Task brief: The response should contain only those lines of the entries below that include the string "доданд".

┄┄┄┄┄┄┄┄┄┄

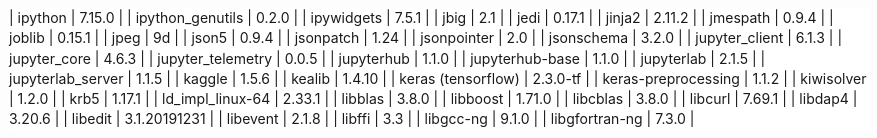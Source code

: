 | ipython | 7.15.0 |
| ipython_genutils | 0.2.0 |
| ipywidgets | 7.5.1 |
| jbig | 2.1 |
| jedi | 0.17.1 |
| jinja2 | 2.11.2 |
| jmespath | 0.9.4 |
| joblib | 0.15.1 |
| jpeg | 9d |
| json5 | 0.9.4 |
| jsonpatch | 1.24 |
| jsonpointer | 2.0 |
| jsonschema | 3.2.0 |
| jupyter_client | 6.1.3 |
| jupyter_core | 4.6.3 |
| jupyter_telemetry | 0.0.5 |
| jupyterhub | 1.1.0 |
| jupyterhub-base | 1.1.0 |
| jupyterlab | 2.1.5 |
| jupyterlab_server | 1.1.5 |
| kaggle | 1.5.6 |
| kealib | 1.4.10 |
| keras (tensorflow) | 2.3.0-tf |
| keras-preprocessing | 1.1.2 |
| kiwisolver | 1.2.0 |
| krb5 | 1.17.1 |
| ld_impl_linux-64 | 2.33.1 |
| libblas | 3.8.0 |
| libboost | 1.71.0 |
| libcblas | 3.8.0 |
| libcurl | 7.69.1 |
| libdap4 | 3.20.6 |
| libedit | 3.1.20191231 |
| libevent | 2.1.8 |
| libffi | 3.3 |
| libgcc-ng | 9.1.0 |
| libgfortran-ng | 7.3.0 |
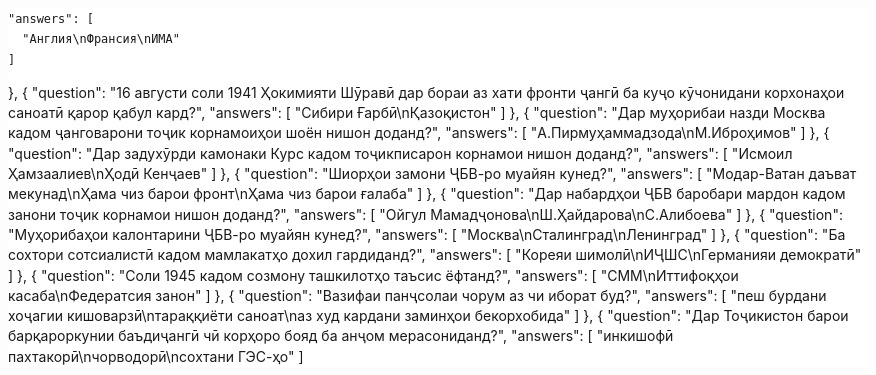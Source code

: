     "answers": [
      "Англия\nФрансия\nИМА"
    ]
  },
  {
    "question": "16 августи соли 1941 Ҳокимияти Шӯравӣ дар бораи аз хати фронти ҷангӣ ба куҷо кӯчонидани корхонаҳои саноатӣ қарор қабул кард?",
    "answers": [
      "Сибири Ғарбӣ\nҚазоқистон"
    ]
  },
  {
    "question": "Дар муҳорибаи назди Москва кадом ҷанговарони тоҷик корнамоиҳои шоён нишон доданд?",
    "answers": [
      "А.Пирмуҳаммадзода\nМ.Иброҳимов"
    ]
  },
  {
    "question": "Дар задухӯрди камонаки Курс кадом тоҷикписарон корнамои нишон доданд?",
    "answers": [
      "Исмоил Ҳамзаалиев\nҲодӣ Кенҷаев"
    ]
  },
  {
    "question": "Шиорҳои замони ҶБВ-ро муайян кунед?",
    "answers": [
      "Модар-Ватан даъват мекунад\nҲама чиз барои фронт\nҲама чиз барои ғалаба"
    ]
  },
  {
    "question": "Дар набардҳои ҶБВ баробари мардон кадом занони тоҷик корнамои нишон доданд?",
    "answers": [
      "Ойгул Мамадҷонова\nШ.Ҳайдарова\nС.Алибоева"
    ]
  },
  {
    "question": "Муҳорибаҳои калонтарини ҶБВ-ро муайян кунед?",
    "answers": [
      "Москва\nСталинград\nЛенинград"
    ]
  },
  {
    "question": "Ба сохтори сотсиалистӣ кадом мамлакатҳо дохил гардиданд?",
    "answers": [
      "Кореяи шимолӣ\nИҶШС\nГерманияи демократӣ"
    ]
  },
  {
    "question": "Соли 1945 кадом созмону ташкилотҳо таъсис ёфтанд?",
    "answers": [
      "СММ\nИттифоқҳои касаба\nФедератсия занон"
    ]
  },
  {
    "question": "Вазифаи панҷсолаи чорум аз чи иборат буд?",
    "answers": [
      "пеш бурдани хоҷагии кишоварзӣ\nтараққиёти саноат\nаз худ кардани заминҳои бекорхобида"
    ]
  },
  {
    "question": "Дар Тоҷикистон барои барқароркунии баъдиҷангӣ чӣ корҳоро бояд ба анҷом мерасониданд?",
    "answers": [
      "инкишофӣ пахтакорӣ\nчорводорӣ\nсохтани ГЭС-ҳо"
    ]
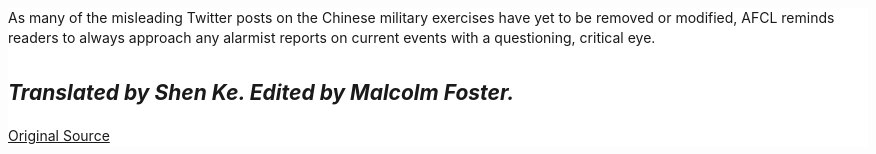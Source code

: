 As many of the misleading Twitter posts on the Chinese military exercises have yet to be removed or modified, AFCL reminds readers to always approach any alarmist reports on current events with a questioning, critical eye.

## *Translated by Shen Ke. Edited by Malcolm Foster.*



[Original Source](https://www.rfa.org/english/news/afcl/fact-check-taiwan-invasion-04182023144115.html)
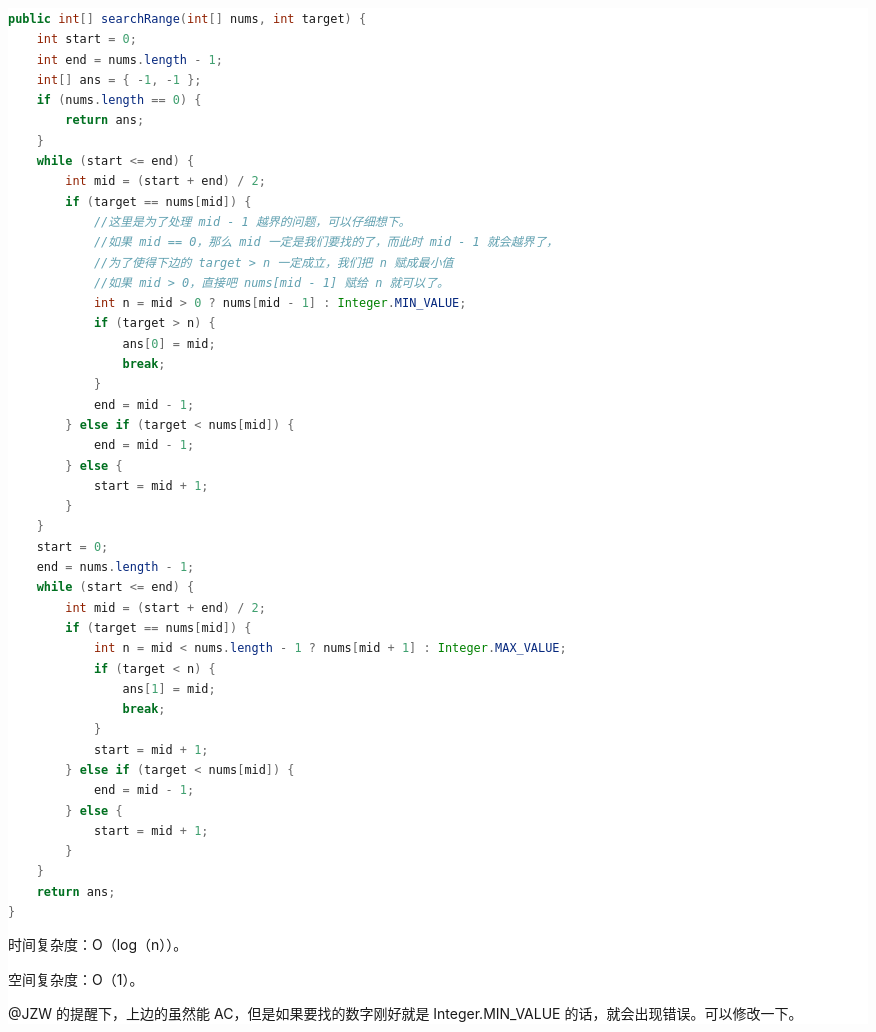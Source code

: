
 ```java
public int[] searchRange(int[] nums, int target) {
    int start = 0;
    int end = nums.length - 1;
    int[] ans = { -1, -1 };
    if (nums.length == 0) {
        return ans;
    }
    while (start <= end) {
        int mid = (start + end) / 2;
        if (target == nums[mid]) {
            //这里是为了处理 mid - 1 越界的问题，可以仔细想下。
            //如果 mid == 0，那么 mid 一定是我们要找的了，而此时 mid - 1 就会越界了，
            //为了使得下边的 target > n 一定成立，我们把 n 赋成最小值
            //如果 mid > 0，直接吧 nums[mid - 1] 赋给 n 就可以了。
            int n = mid > 0 ? nums[mid - 1] : Integer.MIN_VALUE;
            if (target > n) {
                ans[0] = mid;
                break;
            }
            end = mid - 1;
        } else if (target < nums[mid]) {
            end = mid - 1;
        } else {
            start = mid + 1;
        }
    }
    start = 0;
    end = nums.length - 1;
    while (start <= end) {
        int mid = (start + end) / 2;
        if (target == nums[mid]) {
            int n = mid < nums.length - 1 ? nums[mid + 1] : Integer.MAX_VALUE;
            if (target < n) {
                ans[1] = mid;
                break;
            }
            start = mid + 1;
        } else if (target < nums[mid]) {
            end = mid - 1;
        } else {
            start = mid + 1;
        }
    }
    return ans;
}
```

时间复杂度：O（log（n））。

空间复杂度：O（1）。

@JZW 的提醒下，上边的虽然能 AC，但是如果要找的数字刚好就是 Integer.MIN_VALUE 的话，就会出现错误。可以修改一下。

┄┄┄┄┄┄┄┄┄┄

Reply to the exercise:
    "question": "Дар муҳорибаи назди Москва кадом ҷанговарони тоҷик корнамоиҳои шоён нишон доданд?",
    "question": "Дар задухӯрди камонаки Курс кадом тоҷикписарон корнамои нишон доданд?",
    "question": "Дар набардҳои ҶБВ баробари мардон кадом занони тоҷик корнамои нишон доданд?",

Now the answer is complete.